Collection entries
_ _ _ _

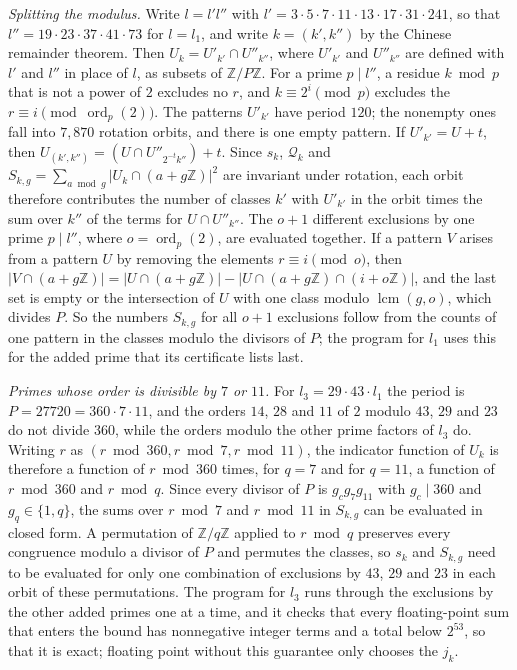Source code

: \documentclass[11pt]{amsart}
\theoremstyle{definition}
\theoremstyle{remark}
\numberwithin{equation}{section}
\newcommand{\ord}{\operatorname{ord}}
\newcommand{\lcm}{\operatorname{lcm}}
\newcommand{\PerG}{27720}
\newcommand{\PerO}{120}
\begin{document}
\emph{Splitting the modulus.} Write $l=l'l''$ with $l'=3\cdot5\cdot7\cdot11\cdot13\cdot17\cdot31\cdot241$, so that $l''=19\cdot23\cdot37\cdot41\cdot73$ for $l=l_1$, and write $k=(k',k'')$ by the Chinese remainder theorem. Then $U_k=U'_{k'}\cap U''_{k''}$, where $U'_{k'}$ and $U''_{k''}$ are defined with $l'$ and $l''$ in place of $l$, as subsets of $\mathbb Z/P\mathbb Z$. For a prime $p\mid l''$, a residue $k\bmod p$ that is not a power of $2$ excludes no $r$, and $k\equiv2^i\pmod p$ excludes the $r\equiv i\pmod{\ord_p(2)}$. The patterns $U'_{k'}$ have period $\PerO$; the nonempty ones fall into $7{,}870$ rotation orbits, and there is one empty pattern. If $U'_{k'}=U+t$, then $U_{(k',k'')}=(U\cap U''_{2^{-t}k''})+t$. Since $s_k$, $\mathcal Q_k$ and $S_{k,g}=\sum_{a\bmod g}|U_k\cap(a+g\mathbb Z)|^2$ are invariant under rotation, each orbit therefore contributes the number of classes $k'$ with $U'_{k'}$ in the orbit times the sum over $k''$ of the terms for $U\cap U''_{k''}$. The $o+1$ different exclusions by one prime $p\mid l''$, where $o=\ord_p(2)$, are evaluated together. If a pattern $V$ arises from a pattern $U$ by removing the elements $r\equiv i\pmod o$, then $|V\cap(a+g\mathbb Z)|=|U\cap(a+g\mathbb Z)|-|U\cap(a+g\mathbb Z)\cap(i+o\mathbb Z)|$, and the last set is empty or the intersection of $U$ with one class modulo $\lcm(g,o)$, which divides $P$. So the numbers $S_{k,g}$ for all $o+1$ exclusions follow from the counts of one pattern in the classes modulo the divisors of $P$; the program for $l_1$ uses this for the added prime that its certificate lists last.

\emph{Primes whose order is divisible by $7$ or $11$.} For $l_3=29\cdot43\cdot l_1$ the period is $P=\PerG=360\cdot7\cdot11$, and the orders $14$, $28$ and $11$ of $2$ modulo $43$, $29$ and $23$ do not divide $360$, while the orders modulo the other prime factors of $l_3$ do. Writing $r$ as $(r\bmod360,r\bmod7,r\bmod11)$, the indicator function of $U_k$ is therefore a function of $r\bmod360$ times, for $q=7$ and for $q=11$, a function of $r\bmod360$ and $r\bmod q$. Since every divisor of $P$ is $g_cg_7g_{11}$ with $g_c\mid360$ and $g_q\in\{1,q\}$, the sums over $r\bmod7$ and $r\bmod11$ in $S_{k,g}$ can be evaluated in closed form. A permutation of $\mathbb Z/q\mathbb Z$ applied to $r\bmod q$ preserves every congruence modulo a divisor of $P$ and permutes the classes, so $s_k$ and $S_{k,g}$ need to be evaluated for only one combination of exclusions by $43$, $29$ and $23$ in each orbit of these permutations. The program for $l_3$ runs through the exclusions by the other added primes one at a time, and it checks that every floating-point sum that enters the bound has nonnegative integer terms and a total below $2^{53}$, so that it is exact; floating point without this guarantee only chooses the $j_k$.
\end{document}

_ _ _ _

#### [EXERCISE BRIEF]
Full transcription without images: please go through the records and repeat them exactly.

#### [PROBLEM SOLUTION]
Source code

: \documentclass[11pt]{amsart}
\theoremstyle{definition}
\theoremstyle{remark}
\numberwithin{equation}{section}
\newcommand{\ord}{\operatorname{ord}}
\newcommand{\lcm}{\operatorname{lcm}}
\newcommand{\PerG}{27720}
\newcommand{\PerO}{120}
\begin{document}
\emph{Splitting the modulus.} Write $l=l'l''$ with $l'=3\cdot5\cdot7\cdot11\cdot13\cdot17\cdot31\cdot241$, so that $l''=19\cdot23\cdot37\cdot41\cdot73$ for $l=l_1$, and write $k=(k',k'')$ by the Chinese remainder theorem. Then $U_k=U'_{k'}\cap U''_{k''}$, where $U'_{k'}$ and $U''_{k''}$ are defined with $l'$ and $l''$ in place of $l$, as subsets of $\mathbb Z/P\mathbb Z$. For a prime $p\mid l''$, a residue $k\bmod p$ that is not a power of $2$ excludes no $r$, and $k\equiv2^i\pmod p$ excludes the $r\equiv i\pmod{\ord_p(2)}$. The patterns $U'_{k'}$ have period $\PerO$; the nonempty ones fall into $7{,}870$ rotation orbits, and there is one empty pattern. If $U'_{k'}=U+t$, then $U_{(k',k'')}=(U\cap U''_{2^{-t}k''})+t$. Since $s_k$, $\mathcal Q_k$ and $S_{k,g}=\sum_{a\bmod g}|U_k\cap(a+g\mathbb Z)|^2$ are invariant under rotation, each orbit therefore contributes the number of classes $k'$ with $U'_{k'}$ in the orbit times the sum over $k''$ of the terms for $U\cap U''_{k''}$. The $o+1$ different exclusions by one prime $p\mid l''$, where $o=\ord_p(2)$, are evaluated together. If a pattern $V$ arises from a pattern $U$ by removing the elements $r\equiv i\pmod o$, then $|V\cap(a+g\mathbb Z)|=|U\cap(a+g\mathbb Z)|-|U\cap(a+g\mathbb Z)\cap(i+o\mathbb Z)|$, and the last set is empty or the intersection of $U$ with one class modulo $\lcm(g,o)$, which divides $P$. So the numbers $S_{k,g}$ for all $o+1$ exclusions follow from the counts of one pattern in the classes modulo the divisors of $P$; the program for $l_1$ uses this for the added prime that its certificate lists last.

\emph{Primes whose order is divisible by $7$ or $11$.} For $l_3=29\cdot43\cdot l_1$ the period is $P=\PerG=360\cdot7\cdot11$, and the orders $14$, $28$ and $11$ of $2$ modulo $43$, $29$ and $23$ do not divide $360$, while the orders modulo the other prime factors of $l_3$ do. Writing $r$ as $(r\bmod360,r\bmod7,r\bmod11)$, the indicator function of $U_k$ is therefore a function of $r\bmod360$ times, for $q=7$ and for $q=11$, a function of $r\bmod360$ and $r\bmod q$. Since every divisor of $P$ is $g_cg_7g_{11}$ with $g_c\mid360$ and $g_q\in\{1,q\}$, the sums over $r\bmod7$ and $r\bmod11$ in $S_{k,g}$ can be evaluated in closed form. A permutation of $\mathbb Z/q\mathbb Z$ applied to $r\bmod q$ preserves every congruence modulo a divisor of $P$ and permutes the classes, so $s_k$ and $S_{k,g}$ need to be evaluated for only one combination of exclusions by $43$, $29$ and $23$ in each orbit of these permutations. The program for $l_3$ runs through the exclusions by the other added primes one at a time, and it checks that every floating-point sum that enters the bound has nonnegative integer terms and a total below $2^{53}$, so that it is exact; floating point without this guarantee only chooses the $j_k$.
\end{document}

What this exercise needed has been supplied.